Armitage’s interiors include work of a high quality. The panelled walls, and twelve-panelled doors, have carved friezes of ivy. The entrance hall is divided from the stair hall by a room formed by later panelled and glazed timber screens. The entrance hall has a fireplace with a glazed-tile fireback and a surround and an overmantel in the form of a roofed colonnade with niche carvings. Above the door the panelling is inscribed TRUE FRIENDSHIP’S LAWS ARE BY THIS RULE/ EXPREST/WELCOME THE COMING, SPEED THE PARTING/ GUEST. The stair hall has the same panelling. At the left above the smoke room door is inscribed ALTERNATE REST AND LABOUR/ LONG ENDURE. The drawing room to the north has the inscription WHEN FRIENDS MEET/ HEARTS WARM. The doorway from the stair hall to the service area has the inscription WELL BEFALL/ HEARTH AND HALL. The stair newel forms a column to a splat-baluster fretwork screen spanning the stair and the passage east to the billiard room. The dining room doorway south of the stair is inscribed SMALL CHEER AND GREAT WELCOME/ MAKE A MERRY FEAST, and on the south wall of the hall there is a decorative window lighting the dining room’s ingle nook.
The smoke room has a window with patterned leaded glass, and a Lincrusta dado. The pronounced corbels to the chimney breast (also evident in the entrance hall) are characteristic of Armitage but the cornice and coving are original. The drawing room has further cornice and coving. A giant, sumptuously-carved sideboard and fitted cabinets with leaded glazed doors fill the east wall of the dining room, surrounding the chimney breast. They are faced across the room by a large ingle nook with a semi-circular arch carved with thistles in the spandrels, and with a row of beaten and studded brass panels above. The ingle nook has fitted glazed cabinets matching those opposite. Some of the William de Morgan fireback tiles remain. The ingle nook is lit by two, three-light windows of leaded and coloured glass, patterned in a very similar way to the carvings of the entrance hall chimneypiece. One borrows light from the entrance vestibule, and the other from the stair hall. The interior surfaces are covered with carved and painted decoration.

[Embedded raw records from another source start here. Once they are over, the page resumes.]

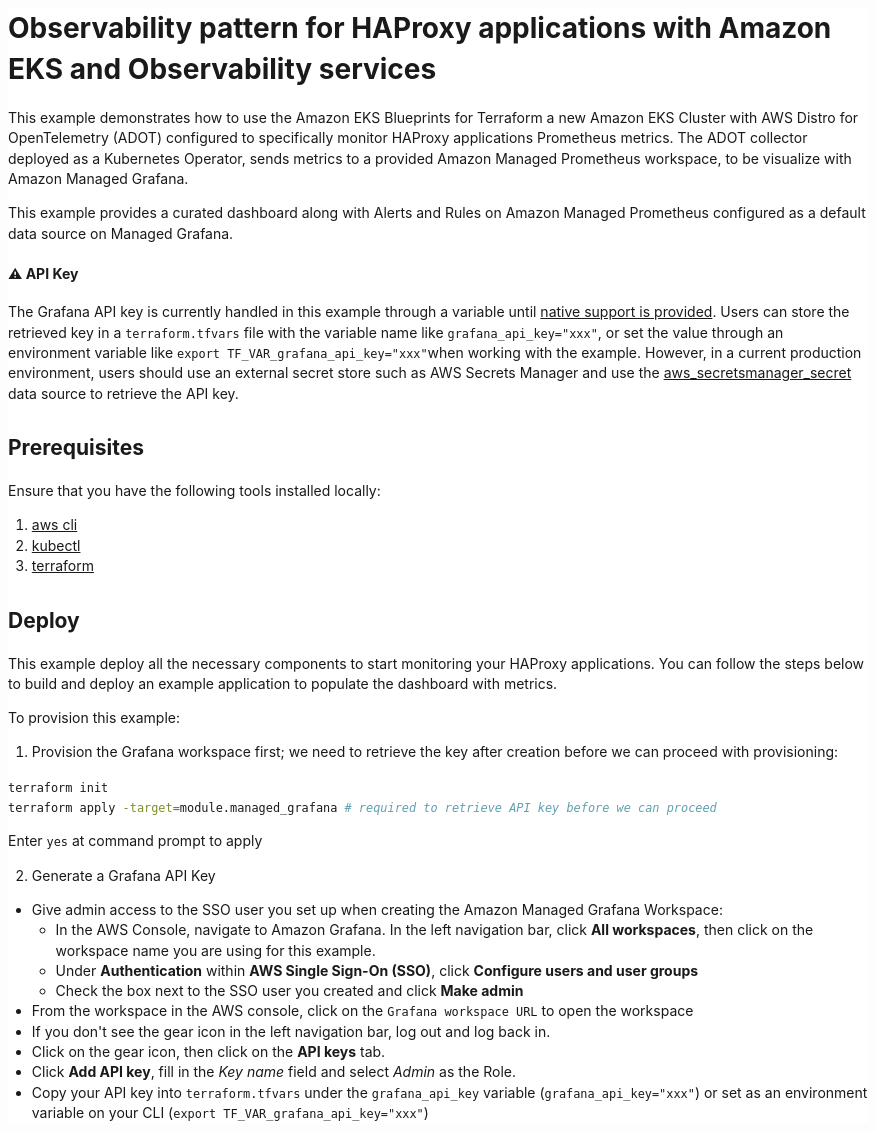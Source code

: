 # Observability pattern for HAProxy applications with Amazon EKS and Observability services

This example demonstrates how to use the Amazon EKS Blueprints for Terraform a
new Amazon EKS Cluster with AWS Distro for OpenTelemetry (ADOT) configured to
specifically monitor HAProxy applications Prometheus metrics.
The ADOT collector deployed as a Kubernetes Operator, sends metrics to a
provided Amazon Managed Prometheus workspace, to be visualize with
Amazon Managed Grafana.

This example provides a curated dashboard along with Alerts and Rules on
Amazon Managed Prometheus configured as a default data source on Managed Grafana.

#### ⚠️ API Key

The Grafana API key is currently handled in this example through a variable until [native support is provided](https://github.com/hashicorp/terraform-provider-aws/issues/25100).
Users can store the retrieved key in a `terraform.tfvars` file with the variable name like `grafana_api_key="xxx"`, or set the value through an environment variable
like `export TF_VAR_grafana_api_key="xxx"`when working with the example. However, in a current production environment, users should use an external secret store such as AWS Secrets Manager and use the
[aws_secretsmanager_secret](https://registry.terraform.io/providers/hashicorp/aws/latest/docs/data-sources/secretsmanager_secret) data source to retrieve the API key.

## Prerequisites

Ensure that you have the following tools installed locally:

1. [aws cli](https://docs.aws.amazon.com/cli/latest/userguide/install-cliv2.html)
2. [kubectl](https://Kubernetes.io/docs/tasks/tools/)
3. [terraform](https://learn.hashicorp.com/tutorials/terraform/install-cli)

## Deploy

This example deploy all the necessary components to start monitoring your HAProxy
applications. You can follow the steps below to build and deploy an example
application to populate the dashboard with metrics.

To provision this example:

1. Provision the Grafana workspace first; we need to retrieve the key after creation before we can proceed with provisioning:

```sh
terraform init
terraform apply -target=module.managed_grafana # required to retrieve API key before we can proceed
```

Enter `yes` at command prompt to apply

2. Generate a Grafana API Key

- Give admin access to the SSO user you set up when creating the Amazon Managed Grafana Workspace:
  - In the AWS Console, navigate to Amazon Grafana. In the left navigation bar, click **All workspaces**, then click on the workspace name you are using for this example.
  - Under **Authentication** within **AWS Single Sign-On (SSO)**, click **Configure users and user groups**
  - Check the box next to the SSO user you created and click **Make admin**
- From the workspace in the AWS console, click on the `Grafana workspace URL` to open the workspace
- If you don't see the gear icon in the left navigation bar, log out and log back in.
- Click on the gear icon, then click on the **API keys** tab.
- Click **Add API key**, fill in the _Key name_ field and select _Admin_ as the Role.
- Copy your API key into `terraform.tfvars` under the `grafana_api_key` variable (`grafana_api_key="xxx"`) or set as an environment variable on your CLI (`export TF_VAR_grafana_api_key="xxx"`)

The other principal room of the ground floor is the billiard room, which is reached by passing the stairs along a corridor retaining its parquet floor. The billiard room also retains its own parquet. Heavy ceiling timbers, a pronounced low cornice and mock timber bracing in the frieze above are all in dark wood. The north wall has a panelled niche flanked by pilasters. The west wall has a fireplace flanked by full-height corbelled pilasters and with a glazed-tile fireback, and Minton hearth tiles. Several doors on this and the first floor have four panels of hand-carved foliage by Armitage.
The staircase has newels carved with anthemion and palmette, and barley-twist balusters. The first-floor landing has a skylight with leaded and coloured glass, and a door with two panels of foliate carving and a glazed panel matching the skylight. There are two basket-headed archways, one leading to the service stair. Other rooms retain some decorative joinery, and hand-made window fastenings. Attic rooms are more altered and several rooms have (in 2022) fire and water damage to ceilings, floors and decoration.
SUBSIDIARY FEATURES: the boundary wall retains some original stone coping, entrance quadrant walls and stone piers with displaced caps.